[Start of section]
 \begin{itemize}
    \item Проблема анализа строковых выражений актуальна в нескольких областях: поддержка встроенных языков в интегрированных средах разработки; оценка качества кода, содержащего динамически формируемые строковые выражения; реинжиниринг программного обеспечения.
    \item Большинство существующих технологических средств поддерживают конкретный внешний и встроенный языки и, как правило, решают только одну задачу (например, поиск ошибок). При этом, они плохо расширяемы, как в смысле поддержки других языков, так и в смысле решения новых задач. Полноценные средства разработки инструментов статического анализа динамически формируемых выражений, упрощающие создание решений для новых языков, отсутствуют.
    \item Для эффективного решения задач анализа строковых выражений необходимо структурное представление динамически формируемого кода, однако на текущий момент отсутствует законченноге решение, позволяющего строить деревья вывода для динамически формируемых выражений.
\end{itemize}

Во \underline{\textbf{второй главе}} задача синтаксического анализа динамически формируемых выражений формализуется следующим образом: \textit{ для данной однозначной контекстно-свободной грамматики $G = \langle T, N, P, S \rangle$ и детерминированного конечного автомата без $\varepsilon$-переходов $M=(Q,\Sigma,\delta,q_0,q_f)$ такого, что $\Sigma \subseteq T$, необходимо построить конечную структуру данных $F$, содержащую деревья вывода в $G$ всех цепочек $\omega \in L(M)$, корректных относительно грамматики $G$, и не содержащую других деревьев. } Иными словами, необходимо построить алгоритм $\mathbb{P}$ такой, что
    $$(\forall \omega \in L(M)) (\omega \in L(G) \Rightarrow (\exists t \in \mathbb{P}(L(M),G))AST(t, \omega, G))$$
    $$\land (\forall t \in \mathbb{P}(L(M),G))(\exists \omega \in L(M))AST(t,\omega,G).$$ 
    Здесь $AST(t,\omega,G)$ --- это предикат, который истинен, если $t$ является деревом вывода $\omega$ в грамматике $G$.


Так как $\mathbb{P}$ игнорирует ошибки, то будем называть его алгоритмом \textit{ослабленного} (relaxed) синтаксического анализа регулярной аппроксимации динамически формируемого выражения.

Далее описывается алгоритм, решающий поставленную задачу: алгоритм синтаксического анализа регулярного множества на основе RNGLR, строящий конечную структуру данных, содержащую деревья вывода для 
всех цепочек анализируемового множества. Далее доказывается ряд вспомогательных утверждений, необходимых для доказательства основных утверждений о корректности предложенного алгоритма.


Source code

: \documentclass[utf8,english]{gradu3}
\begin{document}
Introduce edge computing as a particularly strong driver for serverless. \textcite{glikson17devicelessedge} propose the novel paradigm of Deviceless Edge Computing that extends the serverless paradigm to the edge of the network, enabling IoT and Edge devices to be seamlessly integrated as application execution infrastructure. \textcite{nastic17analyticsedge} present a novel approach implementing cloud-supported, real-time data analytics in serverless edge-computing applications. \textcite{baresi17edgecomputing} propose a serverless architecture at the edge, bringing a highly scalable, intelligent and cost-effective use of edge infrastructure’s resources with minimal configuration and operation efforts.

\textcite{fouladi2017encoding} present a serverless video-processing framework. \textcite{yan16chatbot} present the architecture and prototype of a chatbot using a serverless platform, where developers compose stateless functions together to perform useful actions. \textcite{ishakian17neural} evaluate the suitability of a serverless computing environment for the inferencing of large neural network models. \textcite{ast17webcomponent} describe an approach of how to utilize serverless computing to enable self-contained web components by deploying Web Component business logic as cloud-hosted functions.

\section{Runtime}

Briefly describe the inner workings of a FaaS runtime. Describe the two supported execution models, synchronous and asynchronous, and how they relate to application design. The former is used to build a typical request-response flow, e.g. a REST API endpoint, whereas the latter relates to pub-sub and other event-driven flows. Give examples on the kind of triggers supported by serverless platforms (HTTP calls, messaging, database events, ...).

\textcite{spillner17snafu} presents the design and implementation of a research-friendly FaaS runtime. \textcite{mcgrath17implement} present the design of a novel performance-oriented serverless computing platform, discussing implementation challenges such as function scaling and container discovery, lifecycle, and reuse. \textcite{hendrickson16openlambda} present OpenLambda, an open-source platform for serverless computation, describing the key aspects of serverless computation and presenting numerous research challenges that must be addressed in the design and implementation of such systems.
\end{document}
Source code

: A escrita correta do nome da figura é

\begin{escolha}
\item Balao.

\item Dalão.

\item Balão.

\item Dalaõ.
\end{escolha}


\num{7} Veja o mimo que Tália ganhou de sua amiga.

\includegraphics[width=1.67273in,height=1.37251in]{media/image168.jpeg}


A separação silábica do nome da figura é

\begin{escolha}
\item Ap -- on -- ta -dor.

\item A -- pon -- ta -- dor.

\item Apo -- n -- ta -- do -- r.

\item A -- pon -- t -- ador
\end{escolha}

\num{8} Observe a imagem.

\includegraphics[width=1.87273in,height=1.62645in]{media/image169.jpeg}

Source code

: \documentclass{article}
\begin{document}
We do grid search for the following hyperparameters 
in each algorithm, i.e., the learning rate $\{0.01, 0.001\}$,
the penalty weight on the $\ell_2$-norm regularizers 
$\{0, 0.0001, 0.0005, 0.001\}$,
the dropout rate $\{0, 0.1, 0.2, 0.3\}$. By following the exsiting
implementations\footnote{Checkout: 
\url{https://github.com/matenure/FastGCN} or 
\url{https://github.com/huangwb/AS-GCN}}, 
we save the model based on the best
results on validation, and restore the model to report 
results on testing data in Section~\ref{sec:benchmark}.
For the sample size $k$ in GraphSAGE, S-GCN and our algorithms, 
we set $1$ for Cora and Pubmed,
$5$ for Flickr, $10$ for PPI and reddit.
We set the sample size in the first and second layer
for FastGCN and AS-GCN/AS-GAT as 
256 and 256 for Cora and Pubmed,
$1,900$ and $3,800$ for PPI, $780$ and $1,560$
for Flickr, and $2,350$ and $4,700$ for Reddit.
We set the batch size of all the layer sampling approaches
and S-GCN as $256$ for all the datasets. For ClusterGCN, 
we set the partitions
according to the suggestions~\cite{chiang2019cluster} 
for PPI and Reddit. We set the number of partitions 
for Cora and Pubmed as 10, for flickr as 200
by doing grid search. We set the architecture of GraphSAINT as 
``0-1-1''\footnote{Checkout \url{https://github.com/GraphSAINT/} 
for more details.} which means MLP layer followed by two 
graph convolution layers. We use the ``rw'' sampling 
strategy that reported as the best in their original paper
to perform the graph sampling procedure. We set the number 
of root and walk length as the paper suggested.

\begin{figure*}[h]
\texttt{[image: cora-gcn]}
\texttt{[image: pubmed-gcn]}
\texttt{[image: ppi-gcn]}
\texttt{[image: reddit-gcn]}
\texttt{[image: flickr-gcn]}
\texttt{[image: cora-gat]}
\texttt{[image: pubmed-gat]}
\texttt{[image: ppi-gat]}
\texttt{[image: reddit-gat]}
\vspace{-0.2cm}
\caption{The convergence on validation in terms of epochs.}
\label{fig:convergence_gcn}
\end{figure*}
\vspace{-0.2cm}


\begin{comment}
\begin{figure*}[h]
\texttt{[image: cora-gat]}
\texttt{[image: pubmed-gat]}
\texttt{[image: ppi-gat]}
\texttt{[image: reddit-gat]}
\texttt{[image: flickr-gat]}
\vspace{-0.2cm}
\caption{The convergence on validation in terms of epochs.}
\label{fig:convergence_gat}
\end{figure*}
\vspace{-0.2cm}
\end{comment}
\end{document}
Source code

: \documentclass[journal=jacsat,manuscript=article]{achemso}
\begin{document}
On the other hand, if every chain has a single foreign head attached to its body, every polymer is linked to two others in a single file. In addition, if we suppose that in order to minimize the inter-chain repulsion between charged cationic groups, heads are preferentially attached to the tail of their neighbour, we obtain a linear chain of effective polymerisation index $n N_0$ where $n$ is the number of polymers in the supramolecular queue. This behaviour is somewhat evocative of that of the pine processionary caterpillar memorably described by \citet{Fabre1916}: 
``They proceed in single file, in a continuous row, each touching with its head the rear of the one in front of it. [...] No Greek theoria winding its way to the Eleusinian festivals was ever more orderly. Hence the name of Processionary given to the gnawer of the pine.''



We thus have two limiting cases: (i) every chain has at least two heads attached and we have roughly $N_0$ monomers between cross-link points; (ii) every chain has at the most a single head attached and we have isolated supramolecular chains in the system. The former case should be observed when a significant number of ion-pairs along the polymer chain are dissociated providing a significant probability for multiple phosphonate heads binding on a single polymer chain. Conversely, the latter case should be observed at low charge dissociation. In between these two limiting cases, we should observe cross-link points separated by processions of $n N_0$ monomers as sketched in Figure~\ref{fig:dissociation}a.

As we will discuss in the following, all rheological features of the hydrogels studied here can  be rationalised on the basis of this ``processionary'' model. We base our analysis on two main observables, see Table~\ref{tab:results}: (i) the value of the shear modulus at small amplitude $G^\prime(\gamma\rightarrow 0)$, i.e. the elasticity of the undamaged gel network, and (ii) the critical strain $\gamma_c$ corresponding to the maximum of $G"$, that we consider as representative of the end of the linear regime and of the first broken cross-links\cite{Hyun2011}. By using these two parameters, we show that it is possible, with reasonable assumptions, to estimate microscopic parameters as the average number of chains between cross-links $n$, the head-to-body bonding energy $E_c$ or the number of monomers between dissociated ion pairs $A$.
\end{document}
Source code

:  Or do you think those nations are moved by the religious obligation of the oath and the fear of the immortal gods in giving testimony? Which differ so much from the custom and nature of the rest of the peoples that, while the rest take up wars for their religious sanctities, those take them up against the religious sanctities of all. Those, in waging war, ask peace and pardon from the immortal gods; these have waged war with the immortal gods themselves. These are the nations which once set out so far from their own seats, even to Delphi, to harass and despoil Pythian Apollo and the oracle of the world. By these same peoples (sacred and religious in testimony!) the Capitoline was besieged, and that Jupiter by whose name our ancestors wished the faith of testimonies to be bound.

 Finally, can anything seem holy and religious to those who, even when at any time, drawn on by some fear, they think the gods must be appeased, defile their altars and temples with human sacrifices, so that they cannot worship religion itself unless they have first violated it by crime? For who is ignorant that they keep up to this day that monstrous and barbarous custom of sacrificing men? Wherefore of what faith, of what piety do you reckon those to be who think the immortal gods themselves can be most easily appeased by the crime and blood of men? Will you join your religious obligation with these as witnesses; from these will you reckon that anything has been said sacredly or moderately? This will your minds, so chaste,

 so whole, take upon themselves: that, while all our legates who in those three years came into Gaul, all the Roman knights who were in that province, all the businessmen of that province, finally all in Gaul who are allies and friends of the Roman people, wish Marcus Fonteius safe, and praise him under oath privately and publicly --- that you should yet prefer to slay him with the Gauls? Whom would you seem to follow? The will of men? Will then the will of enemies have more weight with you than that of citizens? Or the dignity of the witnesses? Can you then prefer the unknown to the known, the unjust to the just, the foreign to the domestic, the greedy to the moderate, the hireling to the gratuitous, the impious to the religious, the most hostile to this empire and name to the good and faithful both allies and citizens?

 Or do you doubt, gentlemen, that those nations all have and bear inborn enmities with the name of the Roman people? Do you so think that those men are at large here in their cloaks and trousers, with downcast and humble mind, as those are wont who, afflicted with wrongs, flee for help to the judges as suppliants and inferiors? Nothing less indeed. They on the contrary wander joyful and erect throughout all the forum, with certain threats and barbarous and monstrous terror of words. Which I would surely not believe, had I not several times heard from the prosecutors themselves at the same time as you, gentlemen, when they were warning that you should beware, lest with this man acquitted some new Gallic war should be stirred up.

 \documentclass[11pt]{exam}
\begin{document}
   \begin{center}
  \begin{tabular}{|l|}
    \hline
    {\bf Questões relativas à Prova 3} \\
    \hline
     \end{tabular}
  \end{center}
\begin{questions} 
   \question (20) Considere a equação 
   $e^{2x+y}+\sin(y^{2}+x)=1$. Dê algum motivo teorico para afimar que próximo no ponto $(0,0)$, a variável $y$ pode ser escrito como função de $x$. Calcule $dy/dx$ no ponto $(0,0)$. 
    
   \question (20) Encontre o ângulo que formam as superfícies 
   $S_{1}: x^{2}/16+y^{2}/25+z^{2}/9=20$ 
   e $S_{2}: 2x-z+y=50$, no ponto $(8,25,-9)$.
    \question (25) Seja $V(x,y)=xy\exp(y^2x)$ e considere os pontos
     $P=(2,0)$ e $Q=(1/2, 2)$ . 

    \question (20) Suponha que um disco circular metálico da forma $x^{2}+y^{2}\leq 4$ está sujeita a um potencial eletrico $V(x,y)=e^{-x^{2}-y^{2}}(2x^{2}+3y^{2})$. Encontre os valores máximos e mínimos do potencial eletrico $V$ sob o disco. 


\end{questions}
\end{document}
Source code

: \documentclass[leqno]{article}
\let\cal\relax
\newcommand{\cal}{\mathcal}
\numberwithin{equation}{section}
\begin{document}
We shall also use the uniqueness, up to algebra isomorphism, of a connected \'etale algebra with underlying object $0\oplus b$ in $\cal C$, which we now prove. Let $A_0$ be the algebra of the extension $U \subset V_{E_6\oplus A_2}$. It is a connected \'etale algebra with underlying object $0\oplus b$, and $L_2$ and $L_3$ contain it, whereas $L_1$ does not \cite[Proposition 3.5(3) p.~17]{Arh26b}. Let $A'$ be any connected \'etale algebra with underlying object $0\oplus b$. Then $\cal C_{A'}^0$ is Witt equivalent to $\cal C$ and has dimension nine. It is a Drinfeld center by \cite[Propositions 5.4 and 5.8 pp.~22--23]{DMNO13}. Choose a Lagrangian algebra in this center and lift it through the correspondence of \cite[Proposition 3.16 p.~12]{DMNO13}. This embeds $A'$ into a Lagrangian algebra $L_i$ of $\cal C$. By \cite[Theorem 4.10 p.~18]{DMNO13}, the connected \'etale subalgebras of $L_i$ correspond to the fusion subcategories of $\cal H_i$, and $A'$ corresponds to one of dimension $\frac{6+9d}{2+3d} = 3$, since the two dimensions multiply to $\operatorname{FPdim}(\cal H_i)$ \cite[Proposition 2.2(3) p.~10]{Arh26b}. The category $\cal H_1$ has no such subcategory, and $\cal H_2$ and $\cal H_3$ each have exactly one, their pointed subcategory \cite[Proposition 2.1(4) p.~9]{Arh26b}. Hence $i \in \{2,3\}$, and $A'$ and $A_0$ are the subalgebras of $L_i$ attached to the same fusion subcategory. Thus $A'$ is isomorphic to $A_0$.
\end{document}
[End of section]
### Task item
Wherever the word "разработки" appears in the listing, copy the line that holds it.

### Solution to the exercise
    \item Проблема анализа строковых выражений актуальна в нескольких областях: поддержка встроенных языков в интегрированных средах разработки; оценка качества кода, содержащего динамически формируемые строковые выражения; реинжиниринг программного обеспечения.
    \item Большинство существующих технологических средств поддерживают конкретный внешний и встроенный языки и, как правило, решают только одну задачу (например, поиск ошибок). При этом, они плохо расширяемы, как в смысле поддержки других языков, так и в смысле решения новых задач. Полноценные средства разработки инструментов статического анализа динамически формируемых выражений, упрощающие создание решений для новых языков, отсутствуют.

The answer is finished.